DAUGHTER: I just got them from some kid at the park. I don't know who it was. It's not that big of a deal. Everyone was doing it. I promise I won't do it again.
MOTHER: You're right you won't do it again. You are grounded until we decide differently, and I am calling the school to put a halt to you going off-campus at lunch.
DAUGHTER: Great. Now I won't have a social life at all.
MOTHER: Good. I don't want you to have a social life if it's going to get you in this kind of trouble.
The mother in this scenario is right. Her daughter made a foolish, destructive, illegal choice. She is right to impose consequences. She is right to suspect her daughter's social life. This mother uses her knowledge and parental authority to talk to her daughter, dispense discipline, and demand answers.
The end result is predictable. These two will be in a standoff - even further apart then before the drug-use incident. Mom may feel a sense of control in the immediate, but she will be frustrated that she doesn't understand why her daughter is using drugs.
Neither mother nor daughter will trust each other.
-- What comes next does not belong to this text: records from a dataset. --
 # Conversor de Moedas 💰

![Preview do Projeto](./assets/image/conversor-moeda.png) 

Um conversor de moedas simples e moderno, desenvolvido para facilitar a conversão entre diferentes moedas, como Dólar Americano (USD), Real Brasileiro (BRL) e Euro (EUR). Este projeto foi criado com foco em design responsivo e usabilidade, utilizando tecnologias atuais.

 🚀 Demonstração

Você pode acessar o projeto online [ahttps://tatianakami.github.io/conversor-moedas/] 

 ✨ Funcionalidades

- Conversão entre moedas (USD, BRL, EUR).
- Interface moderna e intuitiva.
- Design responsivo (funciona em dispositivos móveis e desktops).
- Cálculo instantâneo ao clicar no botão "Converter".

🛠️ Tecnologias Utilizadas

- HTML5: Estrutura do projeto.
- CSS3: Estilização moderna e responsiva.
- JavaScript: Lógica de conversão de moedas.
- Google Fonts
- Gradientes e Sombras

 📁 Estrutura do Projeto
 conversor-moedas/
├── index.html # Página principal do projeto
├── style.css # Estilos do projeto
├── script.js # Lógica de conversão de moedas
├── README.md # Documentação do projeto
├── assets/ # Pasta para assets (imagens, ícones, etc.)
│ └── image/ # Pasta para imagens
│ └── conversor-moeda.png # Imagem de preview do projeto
Mom won't trust her daughter to avoid temptation without her tight control, and the daughter won't trust her mother to know and hear about her life without imposing tighter controls.
Parents need to be armed with information about drug and alcohol use. However, information used for the sole purpose of "catching" and controlling our children will put us in the role of "police mothers. What is missing from this scenario is not the mother's lack of knowledge about drugs, but her lack of knowledge about her daughter.
A mother using both knowledge and understanding might say, "It makes sense to me that you would smoke pot right now. I know that you are going through a lot and feeling a lot of stress, and that marijuana takes away the pressure for a little while. But we have to find another way to help you deal with the pressure. Pot is illegal and potentially damaging." Acknowledging your daughter's challenging world may open the door to further discussions about what is really going on and how you might help. A parent who tends to parent from above must temper knowledge with understanding.
"Write this at the top of your list: Get Understanding! Throw your arms around her - believe me, you won't regret it; never let her go."